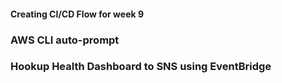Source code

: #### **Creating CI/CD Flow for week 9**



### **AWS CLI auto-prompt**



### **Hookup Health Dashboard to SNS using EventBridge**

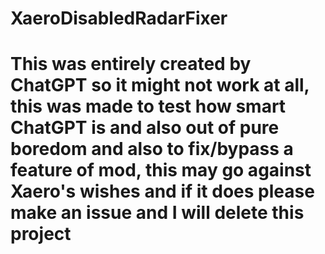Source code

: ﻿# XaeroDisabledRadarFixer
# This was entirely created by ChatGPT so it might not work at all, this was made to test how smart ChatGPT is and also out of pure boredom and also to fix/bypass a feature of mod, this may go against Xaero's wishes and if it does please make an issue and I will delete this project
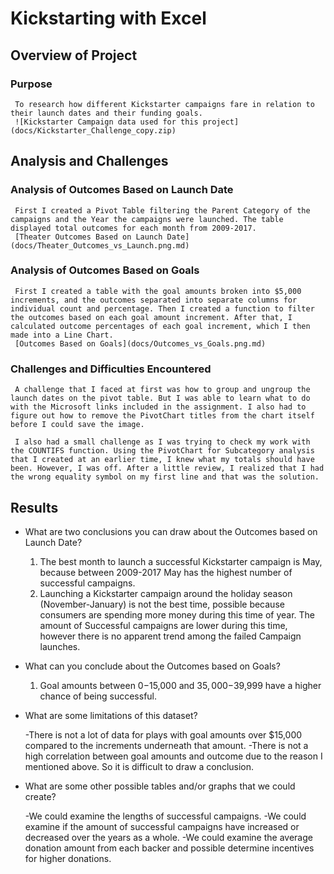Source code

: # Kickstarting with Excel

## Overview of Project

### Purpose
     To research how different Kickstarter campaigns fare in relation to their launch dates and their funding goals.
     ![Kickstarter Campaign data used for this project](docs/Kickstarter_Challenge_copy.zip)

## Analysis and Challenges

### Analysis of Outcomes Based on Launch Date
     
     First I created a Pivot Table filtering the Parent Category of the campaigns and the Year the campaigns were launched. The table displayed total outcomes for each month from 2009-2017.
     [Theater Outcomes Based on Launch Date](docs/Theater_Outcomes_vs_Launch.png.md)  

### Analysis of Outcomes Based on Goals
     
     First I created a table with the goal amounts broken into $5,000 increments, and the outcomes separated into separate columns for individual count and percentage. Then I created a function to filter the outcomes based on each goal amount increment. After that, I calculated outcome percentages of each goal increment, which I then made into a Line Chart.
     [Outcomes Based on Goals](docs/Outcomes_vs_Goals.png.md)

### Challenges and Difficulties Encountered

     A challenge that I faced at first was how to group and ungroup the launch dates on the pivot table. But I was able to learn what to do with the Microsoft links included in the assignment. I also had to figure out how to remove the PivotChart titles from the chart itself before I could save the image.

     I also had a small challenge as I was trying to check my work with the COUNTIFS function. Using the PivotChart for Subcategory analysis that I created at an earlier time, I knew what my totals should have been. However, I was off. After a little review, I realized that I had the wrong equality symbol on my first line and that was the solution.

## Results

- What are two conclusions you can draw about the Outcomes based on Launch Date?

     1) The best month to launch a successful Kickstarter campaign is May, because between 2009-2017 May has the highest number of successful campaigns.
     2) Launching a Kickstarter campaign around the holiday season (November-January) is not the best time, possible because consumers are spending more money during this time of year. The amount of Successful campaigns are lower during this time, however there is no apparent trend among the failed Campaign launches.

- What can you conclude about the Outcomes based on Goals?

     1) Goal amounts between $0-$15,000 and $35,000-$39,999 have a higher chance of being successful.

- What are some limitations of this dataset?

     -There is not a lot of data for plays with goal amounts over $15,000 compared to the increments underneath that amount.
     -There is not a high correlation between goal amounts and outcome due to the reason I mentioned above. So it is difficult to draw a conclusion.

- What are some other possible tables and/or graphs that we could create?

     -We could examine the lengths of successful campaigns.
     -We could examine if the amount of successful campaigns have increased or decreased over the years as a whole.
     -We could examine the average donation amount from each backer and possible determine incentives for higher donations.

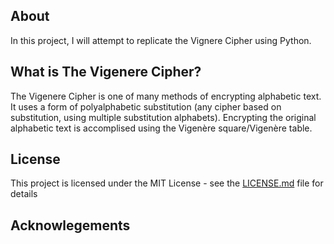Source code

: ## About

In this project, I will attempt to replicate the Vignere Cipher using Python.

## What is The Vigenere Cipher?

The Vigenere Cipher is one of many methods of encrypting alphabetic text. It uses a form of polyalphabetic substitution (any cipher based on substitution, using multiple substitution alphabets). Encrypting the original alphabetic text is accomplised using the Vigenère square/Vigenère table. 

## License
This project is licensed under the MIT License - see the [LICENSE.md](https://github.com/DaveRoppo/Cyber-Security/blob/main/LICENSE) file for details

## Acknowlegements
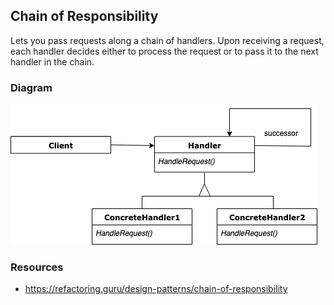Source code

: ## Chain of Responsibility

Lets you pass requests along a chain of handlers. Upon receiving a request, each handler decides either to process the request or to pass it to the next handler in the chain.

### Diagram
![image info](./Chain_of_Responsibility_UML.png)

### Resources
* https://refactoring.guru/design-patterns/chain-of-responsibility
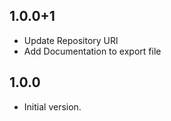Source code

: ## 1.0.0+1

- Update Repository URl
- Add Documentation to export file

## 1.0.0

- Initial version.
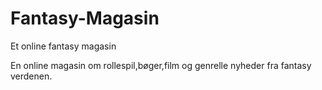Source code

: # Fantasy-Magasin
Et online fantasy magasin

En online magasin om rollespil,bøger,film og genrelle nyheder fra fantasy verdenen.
..........
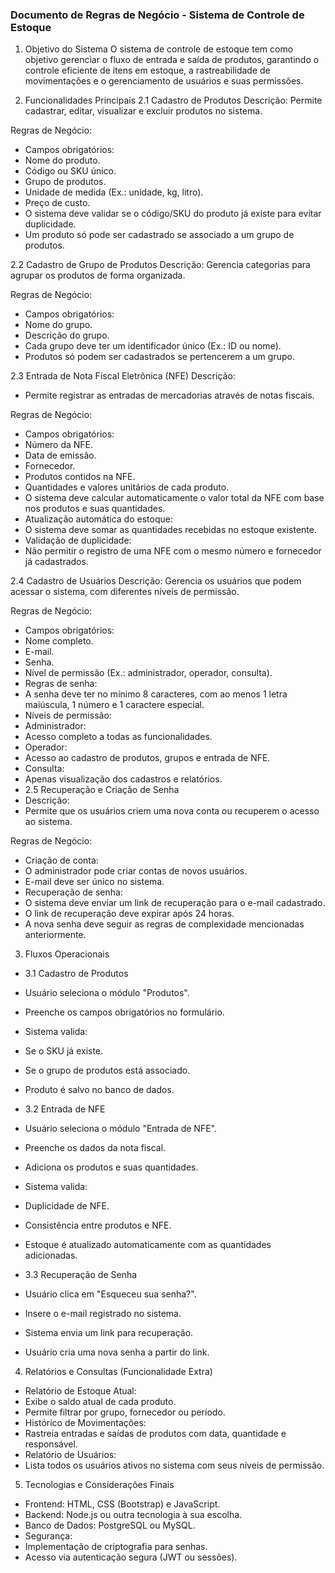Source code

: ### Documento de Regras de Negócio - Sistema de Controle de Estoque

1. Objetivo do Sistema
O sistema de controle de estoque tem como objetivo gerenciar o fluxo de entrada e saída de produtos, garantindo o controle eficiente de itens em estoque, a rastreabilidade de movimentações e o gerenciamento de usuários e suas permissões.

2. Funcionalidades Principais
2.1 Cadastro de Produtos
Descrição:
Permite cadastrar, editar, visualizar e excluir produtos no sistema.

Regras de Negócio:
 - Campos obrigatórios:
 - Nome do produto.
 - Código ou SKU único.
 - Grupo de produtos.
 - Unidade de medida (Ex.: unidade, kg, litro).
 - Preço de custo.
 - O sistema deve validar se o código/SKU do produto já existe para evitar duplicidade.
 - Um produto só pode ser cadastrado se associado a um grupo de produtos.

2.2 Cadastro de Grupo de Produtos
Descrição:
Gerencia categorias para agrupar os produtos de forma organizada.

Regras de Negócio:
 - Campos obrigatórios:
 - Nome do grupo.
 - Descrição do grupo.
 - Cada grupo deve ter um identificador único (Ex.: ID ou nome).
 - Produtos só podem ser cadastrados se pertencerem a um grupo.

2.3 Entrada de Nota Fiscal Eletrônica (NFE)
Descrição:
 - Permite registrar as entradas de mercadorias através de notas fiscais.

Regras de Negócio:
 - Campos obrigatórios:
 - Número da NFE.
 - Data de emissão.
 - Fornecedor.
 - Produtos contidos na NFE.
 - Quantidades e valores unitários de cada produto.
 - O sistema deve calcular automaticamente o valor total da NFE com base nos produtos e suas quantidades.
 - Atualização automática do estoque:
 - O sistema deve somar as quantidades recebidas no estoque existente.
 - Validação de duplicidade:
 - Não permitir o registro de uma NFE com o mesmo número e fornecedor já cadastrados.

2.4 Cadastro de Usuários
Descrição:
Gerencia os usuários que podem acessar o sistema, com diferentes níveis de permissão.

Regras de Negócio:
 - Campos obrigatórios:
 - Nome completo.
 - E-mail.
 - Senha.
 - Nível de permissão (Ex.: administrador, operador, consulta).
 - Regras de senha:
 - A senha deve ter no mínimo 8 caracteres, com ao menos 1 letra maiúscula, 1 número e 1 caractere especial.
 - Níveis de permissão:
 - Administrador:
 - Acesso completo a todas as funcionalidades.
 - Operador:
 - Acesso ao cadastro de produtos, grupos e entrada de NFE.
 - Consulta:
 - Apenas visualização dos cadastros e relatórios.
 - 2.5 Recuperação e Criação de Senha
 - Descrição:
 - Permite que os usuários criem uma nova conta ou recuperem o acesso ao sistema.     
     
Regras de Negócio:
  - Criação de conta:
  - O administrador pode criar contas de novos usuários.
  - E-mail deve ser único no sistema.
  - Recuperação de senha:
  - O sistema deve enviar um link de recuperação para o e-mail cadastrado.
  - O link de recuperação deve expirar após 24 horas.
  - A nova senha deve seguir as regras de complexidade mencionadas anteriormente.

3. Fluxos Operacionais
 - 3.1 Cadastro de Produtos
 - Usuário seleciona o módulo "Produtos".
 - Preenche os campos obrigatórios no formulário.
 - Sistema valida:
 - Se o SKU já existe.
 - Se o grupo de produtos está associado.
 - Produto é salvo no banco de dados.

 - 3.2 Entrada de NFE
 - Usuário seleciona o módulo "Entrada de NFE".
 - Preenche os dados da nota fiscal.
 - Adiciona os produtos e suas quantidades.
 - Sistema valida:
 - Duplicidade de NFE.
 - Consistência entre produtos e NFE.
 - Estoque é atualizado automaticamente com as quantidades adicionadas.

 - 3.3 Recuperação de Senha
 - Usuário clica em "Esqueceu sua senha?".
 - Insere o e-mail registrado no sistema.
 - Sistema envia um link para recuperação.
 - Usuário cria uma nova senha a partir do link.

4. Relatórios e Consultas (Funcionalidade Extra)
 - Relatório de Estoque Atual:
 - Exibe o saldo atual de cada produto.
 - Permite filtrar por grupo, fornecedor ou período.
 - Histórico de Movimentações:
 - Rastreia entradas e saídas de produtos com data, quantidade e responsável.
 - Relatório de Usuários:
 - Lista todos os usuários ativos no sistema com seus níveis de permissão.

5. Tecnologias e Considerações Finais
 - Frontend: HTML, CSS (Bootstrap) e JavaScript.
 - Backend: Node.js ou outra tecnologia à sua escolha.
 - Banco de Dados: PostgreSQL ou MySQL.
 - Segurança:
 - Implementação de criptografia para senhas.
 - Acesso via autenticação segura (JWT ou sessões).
..........
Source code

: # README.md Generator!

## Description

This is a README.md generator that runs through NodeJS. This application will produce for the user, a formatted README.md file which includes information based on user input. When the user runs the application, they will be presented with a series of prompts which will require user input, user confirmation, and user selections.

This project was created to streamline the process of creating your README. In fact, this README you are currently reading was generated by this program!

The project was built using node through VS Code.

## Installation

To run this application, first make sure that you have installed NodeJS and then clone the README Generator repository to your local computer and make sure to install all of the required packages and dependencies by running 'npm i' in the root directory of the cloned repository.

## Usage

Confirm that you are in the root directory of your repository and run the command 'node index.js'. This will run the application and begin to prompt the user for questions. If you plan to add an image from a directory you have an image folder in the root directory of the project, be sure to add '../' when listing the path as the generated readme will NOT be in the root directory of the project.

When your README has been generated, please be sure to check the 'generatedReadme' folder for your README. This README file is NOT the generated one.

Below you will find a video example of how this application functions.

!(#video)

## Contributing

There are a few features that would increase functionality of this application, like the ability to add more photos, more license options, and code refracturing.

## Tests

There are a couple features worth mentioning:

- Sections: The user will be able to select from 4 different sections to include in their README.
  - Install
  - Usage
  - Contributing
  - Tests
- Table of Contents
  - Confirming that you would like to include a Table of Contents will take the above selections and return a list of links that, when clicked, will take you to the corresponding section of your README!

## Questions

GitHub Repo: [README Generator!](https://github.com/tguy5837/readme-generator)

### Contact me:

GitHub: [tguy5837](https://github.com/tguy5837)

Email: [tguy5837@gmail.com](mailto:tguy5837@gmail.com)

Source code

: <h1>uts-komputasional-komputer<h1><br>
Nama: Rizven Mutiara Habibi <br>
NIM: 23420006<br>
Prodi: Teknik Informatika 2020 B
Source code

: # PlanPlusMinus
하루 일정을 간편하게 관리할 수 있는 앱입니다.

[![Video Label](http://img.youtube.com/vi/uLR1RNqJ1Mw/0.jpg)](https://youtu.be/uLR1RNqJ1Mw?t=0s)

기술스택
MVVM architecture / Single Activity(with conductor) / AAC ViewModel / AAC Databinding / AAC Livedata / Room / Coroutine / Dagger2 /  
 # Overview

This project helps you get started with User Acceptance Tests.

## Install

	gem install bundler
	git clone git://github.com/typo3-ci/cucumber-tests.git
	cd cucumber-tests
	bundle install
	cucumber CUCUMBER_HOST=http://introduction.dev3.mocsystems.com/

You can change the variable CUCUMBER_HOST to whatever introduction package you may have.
..........
PROBLEM DETAILS: Please, from the entries above, set down exactly the lines from the one containing "GitHub Repo: [README" through the one containing "You can change", and only those.

RESULT FOR THIS EXERCISE:
GitHub Repo: [README Generator!](https://github.com/tguy5837/readme-generator)

### Contact me:

GitHub: [tguy5837](https://github.com/tguy5837)

Email: [tguy5837@gmail.com](mailto:tguy5837@gmail.com)

Source code

: <h1>uts-komputasional-komputer<h1><br>
Nama: Rizven Mutiara Habibi <br>
NIM: 23420006<br>
Prodi: Teknik Informatika 2020 B
Source code

: # PlanPlusMinus
하루 일정을 간편하게 관리할 수 있는 앱입니다.

[![Video Label](http://img.youtube.com/vi/uLR1RNqJ1Mw/0.jpg)](https://youtu.be/uLR1RNqJ1Mw?t=0s)

기술스택
MVVM architecture / Single Activity(with conductor) / AAC ViewModel / AAC Databinding / AAC Livedata / Room / Coroutine / Dagger2 /  
 # Overview

This project helps you get started with User Acceptance Tests.

## Install

	gem install bundler
	git clone git://github.com/typo3-ci/cucumber-tests.git
	cd cucumber-tests
	bundle install
	cucumber CUCUMBER_HOST=http://introduction.dev3.mocsystems.com/

You can change the variable CUCUMBER_HOST to whatever introduction package you may have.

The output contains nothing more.